Tolstoï, de Montparnasse à Vaugirard

Comments Off

Je rentrais de ce déplacement d’une semaine (dont je reparlerai avec quelques images bientôt) et dans mon métro ligne 12 – j’avais pris la 14 jusqu’à Madeleine, échappée de la gare de Lyon dès le milieu du quai par un escalier à hauteur de mon wagon m’évitant la traversée des halls encombrés – à Montparnasse Bienvenüe est montée une vieille dame élégante et bossue à la fois, joliment chignonnée, appuyée sur une canne en bambou.

Vêtue d’hiver encore, veste chamarrée sur longue jupe épaisse et sombre, gants noirs à étonnants revers motifs panthère : la main gauche, gantée, tenant serré le deuxième gant et les anses de trois petits sacs, deux en papier, le troisième en toile, posés sur ses genoux. L’autre main, nue donc, portait haut et droit, bien face à ses yeux, un mince folio à 2 euros. C’était Le réveillon du jeune tsar de Tolstoï, un texte que je ne connais pas.

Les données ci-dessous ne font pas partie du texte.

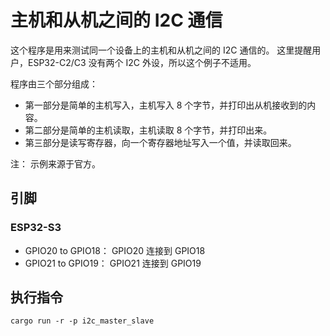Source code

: # 主机和从机之间的 I2C 通信

这个程序是用来测试同一个设备上的主机和从机之间的 I2C 通信的。
这里提醒用户，ESP32-C2/C3 没有两个 I2C 外设，所以这个例子不适用。

程序由三个部分组成：

- 第一部分是简单的主机写入，主机写入 8 个字节，并打印出从机接收到的内容。
- 第二部分是简单的主机读取，主机读取 8 个字节，并打印出来。
- 第三部分是读写寄存器，向一个寄存器地址写入一个值，并读取回来。

注： 示例来源于官方。

## 引脚

### ESP32-S3

- GPIO20 to GPIO18： GPIO20 连接到 GPIO18
- GPIO21 to GPIO19： GPIO21 连接到 GPIO19

## 执行指令

```shell
cargo run -r -p i2c_master_slave
```
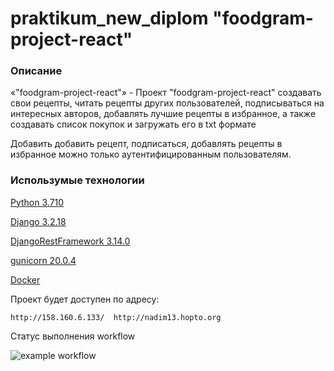 # praktikum_new_diplom "foodgram-project-react"


### Описание
«"foodgram-project-react"» - Проект "foodgram-project-react" создавать свои рецепты, читать рецепты других пользователей, подписываться на интересных авторов, добавлять лучшие рецепты в избранное, а также создавать список покупок и загружать его в txt формате

Добавить добавить рецепт, подписаться, добавлять рецепты в избранное можно только аутентифицированным пользователям.


### Использумые технологии

[Python 3.710](https://docs.python.org/3.10/whatsnew/3.10.html)

[Django 3.2.18](https://docs.djangoproject.com/en/4.1/releases/3.2.186/)

[DjangoRestFramework 3.14.0](https://www.django-rest-framework.org/community/release-notes/)

[gunicorn 20.0.4](https://docs.gunicorn.org/en/stable/)

[Docker](https://docs.docker.com/)





Проект будет доступен по адресу:

```
http://158.160.6.133/  http://nadim13.hopto.org
```

Статус выполнения workflow

![example workflow](https://github.com/nadim1309/foodgram-project-react/actions/workflows/foodgram.yml/badge.svg)
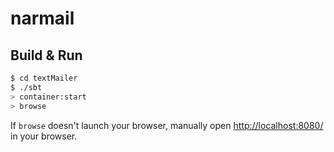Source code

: 
# narmail #

## Build & Run ##

```sh
$ cd textMailer
$ ./sbt
> container:start
> browse
```

If `browse` doesn't launch your browser, manually open [http://localhost:8080/](http://localhost:8080/) in your browser.
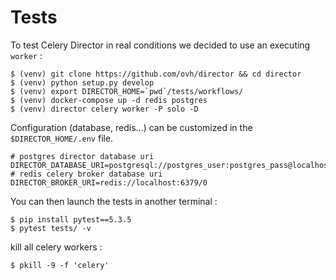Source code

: Tests
=====

To test Celery Director in real conditions we decided to use an executing `worker` :

```
$ (venv) git clone https://github.com/ovh/director && cd director
$ (venv) python setup.py develop
$ (venv) export DIRECTOR_HOME=`pwd`/tests/workflows/
$ (venv) docker-compose up -d redis postgres
$ (venv) director celery worker -P solo -D
```

Configuration (database, redis...) can be customized in the `$DIRECTOR_HOME/.env` file.

```
# postgres director database uri
DIRECTOR_DATABASE_URI=postgresql://postgres_user:postgres_pass@localhost:5432/director_db
# redis celery broker database uri
DIRECTOR_BROKER_URI=redis://localhost:6379/0
```

You can then launch the tests in another terminal :

```
$ pip install pytest==5.3.5
$ pytest tests/ -v
```

kill all celery workers :

```
$ pkill -9 -f 'celery'
```
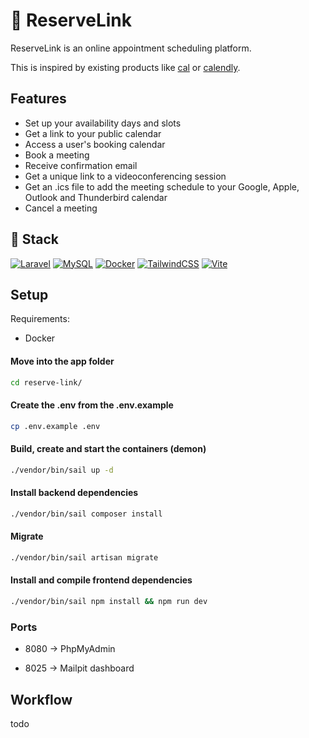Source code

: # 🚀 ReserveLink

ReserveLink is an online appointment scheduling platform.

This is inspired by existing products like [cal](https://cal.com/) or [calendly](https://calendly.com/).

## Features

- Set up your availability days and slots
- Get a link to your public calendar
- Access a user's booking calendar
- Book a meeting
- Receive confirmation email
- Get a unique link to a videoconferencing session
- Get an .ics file to add the meeting schedule to your Google, Apple, Outlook and Thunderbird calendar
- Cancel a meeting

## 🔧 Stack

[![Laravel](https://img.shields.io/badge/Laravel-%23FF2D20.svg?logo=laravel&logoColor=white)](#)
[![MySQL](https://img.shields.io/badge/MySQL-4479A1?logo=mysql&logoColor=fff)](#)
[![Docker](https://img.shields.io/badge/Docker-2496ED?logo=docker&logoColor=fff)](#)
[![TailwindCSS](https://img.shields.io/badge/Tailwind%20CSS-%2338B2AC.svg?logo=tailwind-css&logoColor=white)](#)
[![Vite](https://img.shields.io/badge/Vite-646CFF?logo=vite&logoColor=fff)](#)

## Setup

Requirements:
- Docker

#### Move into the app folder
```bash
cd reserve-link/
```

#### Create the .env from the .env.example
```bash
cp .env.example .env
```

#### Build, create and start the containers (demon)
```bash
./vendor/bin/sail up -d
```

#### Install backend dependencies
```bash
./vendor/bin/sail composer install
```

#### Migrate
```bash
./vendor/bin/sail artisan migrate
```

#### Install and compile frontend dependencies
```bash
./vendor/bin/sail npm install && npm run dev
```

### Ports

- 8080 -> PhpMyAdmin

- 8025 -> Mailpit dashboard

## Workflow

todo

Elle s’était assise en face de moi et je pensais qu’à ma place Cécile Portier lui aurait certainement demandé l’autorisation de photographier ses mains et Philippe Didion aurait été heureux de ne pas avoir à se contorsionner pour décrypter le titre du livre, généreusement offert à la vue.

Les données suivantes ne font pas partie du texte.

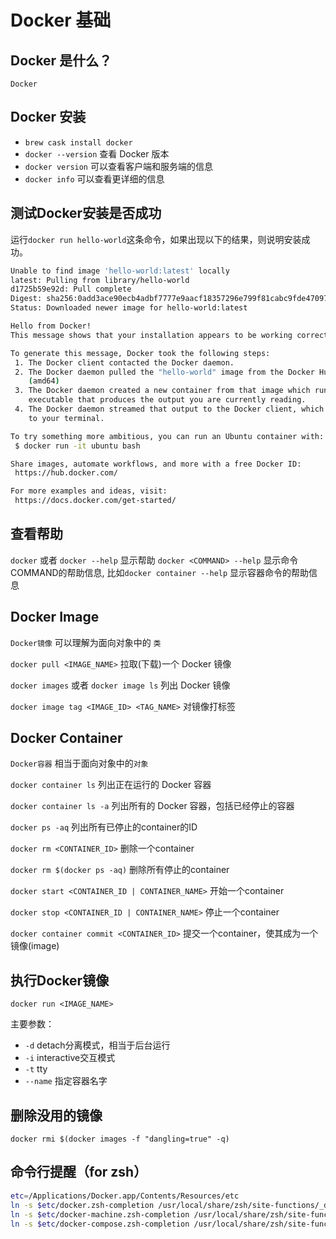 # Docker 基础

## Docker 是什么？

`Docker`

## Docker 安装

- `brew cask install docker`
- `docker --version` 查看 Docker 版本
- `docker version` 可以查看客户端和服务端的信息
- `docker info` 可以查看更详细的信息

## 测试Docker安装是否成功

运行`docker run hello-world`这条命令，如果出现以下的结果，则说明安装成功。

```bash
Unable to find image 'hello-world:latest' locally
latest: Pulling from library/hello-world
d1725b59e92d: Pull complete
Digest: sha256:0add3ace90ecb4adbf7777e9aacf18357296e799f81cabc9fde470971e499788
Status: Downloaded newer image for hello-world:latest

Hello from Docker!
This message shows that your installation appears to be working correctly.

To generate this message, Docker took the following steps:
 1. The Docker client contacted the Docker daemon.
 2. The Docker daemon pulled the "hello-world" image from the Docker Hub.
    (amd64)
 3. The Docker daemon created a new container from that image which runs the
    executable that produces the output you are currently reading.
 4. The Docker daemon streamed that output to the Docker client, which sent it
    to your terminal.

To try something more ambitious, you can run an Ubuntu container with:
 $ docker run -it ubuntu bash

Share images, automate workflows, and more with a free Docker ID:
 https://hub.docker.com/

For more examples and ideas, visit:
 https://docs.docker.com/get-started/
```

## 查看帮助

`docker` 或者 `docker --help` 显示帮助
`docker <COMMAND> --help` 显示命令COMMAND的帮助信息, 比如`docker container --help` 显示容器命令的帮助信息

## Docker Image

`Docker镜像` 可以理解为面向对象中的 `类`

`docker pull <IMAGE_NAME>` 拉取(下载)一个 Docker 镜像

`docker images` 或者 `docker image ls` 列出 Docker 镜像

`docker image tag <IMAGE_ID> <TAG_NAME>` 对镜像打标签

## Docker Container

`Docker容器` 相当于面向对象中的`对象`

`docker container ls` 列出正在运行的 Docker 容器

`docker container ls -a` 列出所有的 Docker 容器，包括已经停止的容器

`docker ps -aq` 列出所有已停止的container的ID

`docker rm <CONTAINER_ID>` 删除一个container

`docker rm $(docker ps -aq)` 删除所有停止的container

`docker start <CONTAINER_ID | CONTAINER_NAME>` 开始一个container

`docker stop <CONTAINER_ID | CONTAINER_NAME>` 停止一个container

`docker container commit <CONTAINER_ID>` 提交一个container，使其成为一个镜像(image)

## 执行Docker镜像

`docker run <IMAGE_NAME>`

主要参数：

- `-d` detach分离模式，相当于后台运行
- `-i` interactive交互模式
- `-t` tty
- `--name` 指定容器名字

## 删除没用的镜像

`docker rmi $(docker images -f "dangling=true" -q)`

## 命令行提醒（for zsh）

```bash
etc=/Applications/Docker.app/Contents/Resources/etc
ln -s $etc/docker.zsh-completion /usr/local/share/zsh/site-functions/_docker
ln -s $etc/docker-machine.zsh-completion /usr/local/share/zsh/site-functions/_docker-machine
ln -s $etc/docker-compose.zsh-completion /usr/local/share/zsh/site-functions/_docker-compose
```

Moi, infidèle à ma gare en ce samedi, j’aimais bien que cette lectrice un peu étrange ait surgi du Monde Montparnasse. Elle est descendue quatre stations et quatre pages plus loin, à Vaugirard, quand je continuais jusqu’à Corentin Celton.

 

juil 11, 2009

Des veuves avisées

Comments Off

C’était en rentrant de la Fête de l’Huma dimanche soir, et c’en était d’autant plus incongru qu’on sait bien que la propriété c’est le vol.

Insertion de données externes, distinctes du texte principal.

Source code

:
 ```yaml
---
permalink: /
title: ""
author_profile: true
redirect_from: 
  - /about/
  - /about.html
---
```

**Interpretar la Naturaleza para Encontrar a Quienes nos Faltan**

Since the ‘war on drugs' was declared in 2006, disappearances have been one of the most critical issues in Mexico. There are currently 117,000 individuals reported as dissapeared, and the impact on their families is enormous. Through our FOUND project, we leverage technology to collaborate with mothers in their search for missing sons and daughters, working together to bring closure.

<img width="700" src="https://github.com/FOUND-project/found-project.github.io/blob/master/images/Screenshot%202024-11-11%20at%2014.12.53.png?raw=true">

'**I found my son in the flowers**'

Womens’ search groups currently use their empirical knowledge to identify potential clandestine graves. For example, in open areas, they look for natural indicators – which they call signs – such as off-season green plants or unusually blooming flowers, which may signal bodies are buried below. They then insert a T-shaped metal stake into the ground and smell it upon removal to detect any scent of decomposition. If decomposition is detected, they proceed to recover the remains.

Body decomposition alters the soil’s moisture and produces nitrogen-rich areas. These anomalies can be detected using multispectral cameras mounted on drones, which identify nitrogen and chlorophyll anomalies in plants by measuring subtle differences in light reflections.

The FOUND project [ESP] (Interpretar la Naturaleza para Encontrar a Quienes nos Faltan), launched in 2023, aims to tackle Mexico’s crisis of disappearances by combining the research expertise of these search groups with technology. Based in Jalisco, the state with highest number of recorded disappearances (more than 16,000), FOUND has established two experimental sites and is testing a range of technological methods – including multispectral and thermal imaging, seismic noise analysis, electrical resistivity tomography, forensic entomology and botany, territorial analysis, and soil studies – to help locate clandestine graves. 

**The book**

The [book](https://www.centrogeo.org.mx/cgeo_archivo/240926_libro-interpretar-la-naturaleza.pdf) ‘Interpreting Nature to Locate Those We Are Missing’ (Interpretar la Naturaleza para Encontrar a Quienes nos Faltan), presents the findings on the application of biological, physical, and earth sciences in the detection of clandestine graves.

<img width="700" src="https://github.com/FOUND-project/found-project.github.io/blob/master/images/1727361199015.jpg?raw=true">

Ligne 9, direction Pont de Sèvres (variante de mon itinéraire, passant par Billancourt pour rester dans l’ambiance) sur la portion 16e arrondissement du parcours, dans mon wagon, je voisinais, debout, avec deux femmes, franchement septuagénaires mais il fallait bien regarder pour s’en apercevoir tant leurs mises et apprêts cosmétiques gommaient d’éventuels outrages, assises sur deux strapontins.

D’évidence, deux veuves amies qui rentraient, elles, non pas de La Courneuve mais d’un spectacle parisien donné en matinée, probablement suivi d’une longue station salon de thé avec macarons de qualité. Petits plaisirs du dimanche que leur permettaient des pensions de réversion qu’on imaginait confortables.

Entre Franklin D. Roosevelt, où elles étaient montées ensemble, et Ranelagh puis Jasmin où elles sont successivement descendues, elles n’ont pas cessé d’échanger, suffisamment fort pour que j’en profite, les propos les plus ahurissants et décomplexés sur la transmission des patrimoines aux enfants – patrimoines qui, dans leur cas comportaient au moins un appartement dans le 16e et une – voire plusieurs – résidence secondaire.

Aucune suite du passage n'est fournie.